My goal is to identify the odd element in the list below.

list_1=['taska1', 'taska2', 'taska3', 'taskb2', 'taska7']

The odd item is tasksb2 as the other four items are under taska .

They all have equal length, hence discriminating using the len function will not work. Any ideas? thanks.

Answer 1

If you simply want to find the item that does not start with 'taska', then you could use the following list comprehension :

>>> list_1=['taska1', 'taska2', 'taska3', 'taskb2', 'taska7']
>>> print [l for l in list_1 if not l.startswith('taska')]
['taskb2']

Another option is to use filter + lambda :

>>> filter(lambda l: not l.startswith('taska'), list_1)
['taskb2']

Answer 2

Seems to be an easy problem solved by alphabetical sort.

print sorted(list_1)[-1]

Don't wanna sort? Try an O(n) time-complexity solution with O(1) space complexity:

print max(list_1)

Answer 3

If you know what the basic structure of the items will be, then it's easy.

If you don't know the structure of your items a priori, one approach is to score the items according to their similarity against each other. Using info from this question for the standard library module difflib ,

import difflib
import itertools

list_1=['taska1', 'taska2', 'taska3', 'taskb2', 'taska7']

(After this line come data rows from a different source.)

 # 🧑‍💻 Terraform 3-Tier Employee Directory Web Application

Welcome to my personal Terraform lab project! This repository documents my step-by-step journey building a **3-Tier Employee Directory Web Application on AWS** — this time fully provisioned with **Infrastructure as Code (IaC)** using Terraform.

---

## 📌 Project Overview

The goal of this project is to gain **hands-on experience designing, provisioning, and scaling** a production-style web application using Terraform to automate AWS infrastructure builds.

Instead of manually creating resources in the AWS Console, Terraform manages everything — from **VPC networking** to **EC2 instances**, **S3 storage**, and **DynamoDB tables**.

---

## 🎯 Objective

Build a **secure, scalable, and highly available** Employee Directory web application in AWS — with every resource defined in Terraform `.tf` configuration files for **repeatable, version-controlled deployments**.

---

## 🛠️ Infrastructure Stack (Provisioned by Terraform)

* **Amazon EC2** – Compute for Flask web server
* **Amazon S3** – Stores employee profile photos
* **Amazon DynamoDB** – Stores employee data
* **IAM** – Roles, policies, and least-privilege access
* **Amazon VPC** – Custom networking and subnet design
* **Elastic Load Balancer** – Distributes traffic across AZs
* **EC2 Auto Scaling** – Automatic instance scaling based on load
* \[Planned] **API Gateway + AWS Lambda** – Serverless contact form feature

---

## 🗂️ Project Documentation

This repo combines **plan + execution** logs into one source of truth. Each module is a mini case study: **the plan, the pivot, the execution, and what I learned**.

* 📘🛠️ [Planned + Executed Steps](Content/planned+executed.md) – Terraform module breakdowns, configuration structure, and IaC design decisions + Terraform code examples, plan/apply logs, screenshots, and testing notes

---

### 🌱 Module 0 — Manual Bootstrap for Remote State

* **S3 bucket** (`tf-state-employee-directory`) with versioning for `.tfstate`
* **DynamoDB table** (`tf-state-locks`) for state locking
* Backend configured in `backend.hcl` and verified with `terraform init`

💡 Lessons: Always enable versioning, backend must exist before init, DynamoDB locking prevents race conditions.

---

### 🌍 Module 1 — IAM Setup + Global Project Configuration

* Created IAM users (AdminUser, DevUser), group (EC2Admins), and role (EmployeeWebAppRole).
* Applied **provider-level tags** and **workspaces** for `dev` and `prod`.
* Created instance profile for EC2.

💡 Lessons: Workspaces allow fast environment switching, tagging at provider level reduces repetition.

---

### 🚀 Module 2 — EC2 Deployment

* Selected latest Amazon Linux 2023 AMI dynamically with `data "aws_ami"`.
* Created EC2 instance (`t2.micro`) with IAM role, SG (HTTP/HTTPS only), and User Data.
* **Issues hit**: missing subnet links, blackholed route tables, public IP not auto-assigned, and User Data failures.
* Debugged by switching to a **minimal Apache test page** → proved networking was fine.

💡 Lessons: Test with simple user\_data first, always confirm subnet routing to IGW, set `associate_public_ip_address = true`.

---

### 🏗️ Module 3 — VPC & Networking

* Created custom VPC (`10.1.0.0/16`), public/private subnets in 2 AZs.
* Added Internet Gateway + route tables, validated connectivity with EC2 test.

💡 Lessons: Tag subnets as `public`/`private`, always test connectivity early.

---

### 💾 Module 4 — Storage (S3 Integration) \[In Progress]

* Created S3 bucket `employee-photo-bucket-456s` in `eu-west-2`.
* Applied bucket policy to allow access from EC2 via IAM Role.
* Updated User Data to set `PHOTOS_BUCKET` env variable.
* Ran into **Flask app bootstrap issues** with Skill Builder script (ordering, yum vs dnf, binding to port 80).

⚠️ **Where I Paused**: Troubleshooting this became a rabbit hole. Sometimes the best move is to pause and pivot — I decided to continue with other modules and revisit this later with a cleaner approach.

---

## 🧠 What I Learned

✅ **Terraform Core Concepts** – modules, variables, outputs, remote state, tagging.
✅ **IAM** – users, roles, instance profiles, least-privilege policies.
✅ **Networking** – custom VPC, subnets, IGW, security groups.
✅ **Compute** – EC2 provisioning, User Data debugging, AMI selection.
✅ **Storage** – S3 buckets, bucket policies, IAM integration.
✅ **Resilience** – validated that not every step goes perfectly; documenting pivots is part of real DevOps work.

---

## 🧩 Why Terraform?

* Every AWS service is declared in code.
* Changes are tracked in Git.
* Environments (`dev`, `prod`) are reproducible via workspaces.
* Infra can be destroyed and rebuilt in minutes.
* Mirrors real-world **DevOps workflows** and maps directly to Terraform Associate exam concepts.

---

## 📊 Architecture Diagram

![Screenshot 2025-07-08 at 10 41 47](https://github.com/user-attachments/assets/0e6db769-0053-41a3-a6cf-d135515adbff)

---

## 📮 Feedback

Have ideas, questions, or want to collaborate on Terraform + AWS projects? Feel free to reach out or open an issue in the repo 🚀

# Initialize a dict, keyed on the items, with 0.0 score to start
score = dict.fromkeys(list_1, 0.0)

# Arrange the items in pairs with each other
for w1, w2 in itertools.combinations(list_1, 2):
    # Performs the matching function - see difflib docs
    seq=difflib.SequenceMatcher(a=w1, b=w2)
    # increment the "match" score for each
    score[w1]+=seq.ratio()
    score[w2]+=seq.ratio()

# Print the results

>>> score
{'taska1': 3.166666666666667,
 'taska2': 3.3333333333333335,
 'taska3': 3.166666666666667,
 'taska7': 3.1666666666666665,
 'taskb2': 2.833333333333333}

It turns out that taskb2 has the lowest score!